Start of Block

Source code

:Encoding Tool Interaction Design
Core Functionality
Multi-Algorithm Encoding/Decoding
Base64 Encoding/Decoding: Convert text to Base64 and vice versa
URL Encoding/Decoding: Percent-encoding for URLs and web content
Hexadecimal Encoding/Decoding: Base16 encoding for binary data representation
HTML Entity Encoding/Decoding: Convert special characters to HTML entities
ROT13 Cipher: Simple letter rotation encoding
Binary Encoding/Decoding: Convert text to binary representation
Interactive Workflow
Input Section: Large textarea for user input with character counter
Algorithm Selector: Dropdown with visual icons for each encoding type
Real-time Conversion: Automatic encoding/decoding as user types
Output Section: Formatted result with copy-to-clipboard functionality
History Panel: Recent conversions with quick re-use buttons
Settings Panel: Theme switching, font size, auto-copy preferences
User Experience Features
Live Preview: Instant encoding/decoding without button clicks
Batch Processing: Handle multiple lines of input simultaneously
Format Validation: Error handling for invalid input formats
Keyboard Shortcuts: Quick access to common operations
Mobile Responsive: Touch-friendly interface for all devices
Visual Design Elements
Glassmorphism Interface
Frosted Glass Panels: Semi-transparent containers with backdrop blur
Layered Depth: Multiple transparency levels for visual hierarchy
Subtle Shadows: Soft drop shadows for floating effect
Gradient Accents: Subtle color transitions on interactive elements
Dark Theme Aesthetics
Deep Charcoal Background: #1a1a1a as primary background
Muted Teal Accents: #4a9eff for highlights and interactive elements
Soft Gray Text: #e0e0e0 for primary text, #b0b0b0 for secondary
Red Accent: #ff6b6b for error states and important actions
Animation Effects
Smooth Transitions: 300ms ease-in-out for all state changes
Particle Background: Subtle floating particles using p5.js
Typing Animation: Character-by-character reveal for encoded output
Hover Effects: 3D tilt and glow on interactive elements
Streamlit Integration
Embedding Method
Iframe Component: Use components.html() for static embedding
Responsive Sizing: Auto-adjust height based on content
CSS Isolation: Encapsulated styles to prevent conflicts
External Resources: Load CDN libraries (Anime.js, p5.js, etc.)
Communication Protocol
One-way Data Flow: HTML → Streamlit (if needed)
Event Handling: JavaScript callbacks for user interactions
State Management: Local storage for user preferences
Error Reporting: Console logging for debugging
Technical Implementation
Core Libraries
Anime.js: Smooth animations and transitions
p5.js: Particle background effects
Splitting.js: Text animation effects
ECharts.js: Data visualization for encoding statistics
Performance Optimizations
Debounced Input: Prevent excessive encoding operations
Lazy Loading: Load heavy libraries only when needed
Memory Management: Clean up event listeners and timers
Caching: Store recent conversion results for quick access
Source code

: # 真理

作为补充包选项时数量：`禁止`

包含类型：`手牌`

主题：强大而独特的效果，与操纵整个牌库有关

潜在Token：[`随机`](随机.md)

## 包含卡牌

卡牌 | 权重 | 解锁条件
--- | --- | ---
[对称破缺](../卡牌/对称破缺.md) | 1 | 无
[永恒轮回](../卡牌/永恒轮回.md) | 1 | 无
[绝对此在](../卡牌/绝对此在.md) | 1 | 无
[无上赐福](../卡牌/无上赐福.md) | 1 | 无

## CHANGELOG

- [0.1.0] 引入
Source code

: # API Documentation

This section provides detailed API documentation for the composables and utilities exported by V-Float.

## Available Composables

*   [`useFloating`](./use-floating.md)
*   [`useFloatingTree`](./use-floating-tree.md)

End of Block

## Problem requirements
Your output should consist solely of the lines from the beginning of the entries through the line containing "Muted Teal Accents: #4a9eff", reproduced exactly.

## Solved exercise
Source code

:Encoding Tool Interaction Design
Core Functionality
Multi-Algorithm Encoding/Decoding
Base64 Encoding/Decoding: Convert text to Base64 and vice versa
URL Encoding/Decoding: Percent-encoding for URLs and web content
Hexadecimal Encoding/Decoding: Base16 encoding for binary data representation
HTML Entity Encoding/Decoding: Convert special characters to HTML entities
ROT13 Cipher: Simple letter rotation encoding
Binary Encoding/Decoding: Convert text to binary representation
Interactive Workflow
Input Section: Large textarea for user input with character counter
Algorithm Selector: Dropdown with visual icons for each encoding type
Real-time Conversion: Automatic encoding/decoding as user types
Output Section: Formatted result with copy-to-clipboard functionality
History Panel: Recent conversions with quick re-use buttons
Settings Panel: Theme switching, font size, auto-copy preferences
User Experience Features
Live Preview: Instant encoding/decoding without button clicks
Batch Processing: Handle multiple lines of input simultaneously
Format Validation: Error handling for invalid input formats
Keyboard Shortcuts: Quick access to common operations
Mobile Responsive: Touch-friendly interface for all devices
Visual Design Elements
Glassmorphism Interface
Frosted Glass Panels: Semi-transparent containers with backdrop blur
Layered Depth: Multiple transparency levels for visual hierarchy
Subtle Shadows: Soft drop shadows for floating effect
Gradient Accents: Subtle color transitions on interactive elements
Dark Theme Aesthetics
Deep Charcoal Background: #1a1a1a as primary background
Muted Teal Accents: #4a9eff for highlights and interactive elements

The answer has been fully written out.